Sa dépendance accroît encore lorsqu’il est impliqué dans une affaire de corruption. Le procureur-général du Brésil, Rodrigo Janot, présente le 26 juin 2017 à la Cour Suprême brésilienne une demande de mise en accusation du président pour corruption passive, évoquant un pot-de-vin de 140 000 euros donné par le géant de la viande JBS, enregistrement sonore de Temer à l'appui. Mais cette mise en accusation doit être approuvée par la Chambre des députés... Temer plaide alors sa cause auprès des ruralistas du Parlement au cours de dîners, d’entretiens…

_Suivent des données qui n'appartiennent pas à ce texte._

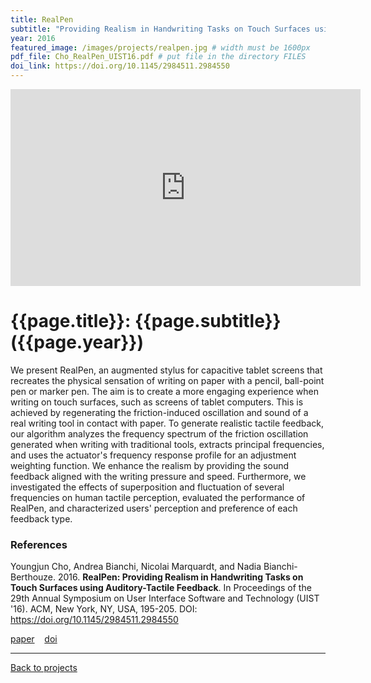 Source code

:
 ```yaml
---
title: RealPen
subtitle: "Providing Realism in Handwriting Tasks on Touch Surfaces using Auditory-Tactile Feedback"
year: 2016
featured_image: /images/projects/realpen.jpg # width must be 1600px	
pdf_file: Cho_RealPen_UIST16.pdf # put file in the directory FILES
doi_link: https://doi.org/10.1145/2984511.2984550
---
```


<!-- 
<div class="gallery" data-columns="1">
	<img src="/images/projects/example.jpg">
	<img src="/images/projects/example.jpg">
	<img src="/images/projects/example.jpg">
</div>
 -->

<iframe width="560" height="315" src="https://www.youtube.com/embed/RNn0_rkFXkw" frameborder="0" allow="accelerometer; autoplay; encrypted-media; gyroscope; picture-in-picture" allowfullscreen></iframe>


<!-- DO NOT CHANGE MANUALLY -->
# {{page.title}}: {{page.subtitle}} ({{page.year}})

We present RealPen, an augmented stylus for capacitive tablet screens that recreates the physical sensation of writing on paper with a pencil, ball-point pen or marker pen. The aim is to create a more engaging experience when writing on touch surfaces, such as screens of tablet computers. This is achieved by regenerating the friction-induced oscillation and sound of a real writing tool in contact with paper. To generate realistic tactile feedback, our algorithm analyzes the frequency spectrum of the friction oscillation generated when writing with traditional tools, extracts principal frequencies, and uses the actuator's frequency response profile for an adjustment weighting function. We enhance the realism by providing the sound feedback aligned with the writing pressure and speed. Furthermore, we investigated the effects of superposition and fluctuation of several frequencies on human tactile perception, evaluated the performance of RealPen, and characterized users' perception and preference of each feedback type.


### References

Youngjun Cho, Andrea Bianchi, Nicolai Marquardt, and Nadia Bianchi-Berthouze. 2016. **RealPen: Providing Realism in Handwriting Tasks on Touch Surfaces using Auditory-Tactile Feedback**. In Proceedings of the 29th Annual Symposium on User Interface Software and Technology (UIST '16). ACM, New York, NY, USA, 195-205. DOI: https://doi.org/10.1145/2984511.2984550


<!-- DO NOT CHANGE MANUALLY -->
<a href="http://makinteract.kaist.ac.kr/files/{{ page.year }}/{{ page.pdf_file }}" target="_blank">paper</a>&nbsp;&nbsp;&nbsp;
<a href="{{ page.doi_link }}" target="_blank">doi</a>

--- 

<a href="http://makinteract.kaist.ac.kr" class="button button--large">Back to projects</a>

«Cela lui a encore permis de garder son siège», note Carlos Rittl, «le lobby rural a été crucial pour bloquer le processus d’inculpation pour corruption». Parmi les sauveteurs de Temer, on retrouve un grand nombre de figures liées à des scandales similaires. Tel le leader du lobby rural, le député Nilson Leitao, associé à une affaire de détournement de fonds publics, qui se bat contre les droits des Indiens et fustige Raoni, grand chef très médiatique du peuple Kayapo. Le sénateur Romero Juca, ancien ministre du Plan, a été contraint de démissionner en raison d’une obstruction à l’enquête pour corruption dans l'affaire de la compagnie pétrolière publique Petrobras. Le Sénateur Flexa Ribeiro, «très hostile aux droits indigènes» selon Carlos Rittl, a quant à lui été arrêté en 2004 notamment pour trafic d’influence et détournement de fonds. Quant au ministre Blairo Maggi, il détient 16% du groupe familial, le plus gros producteur de soja au monde. Tous ces personnages en délicatesse avec la justice peuvent se réjouir : l'événement du 30 août n’est qu’un semi camouflet. Le Congrès qui doit statuer sur Renca est en effet truffé de ruralistas, qui pourraient bien marcher encore une fois main dans la main avec Temer.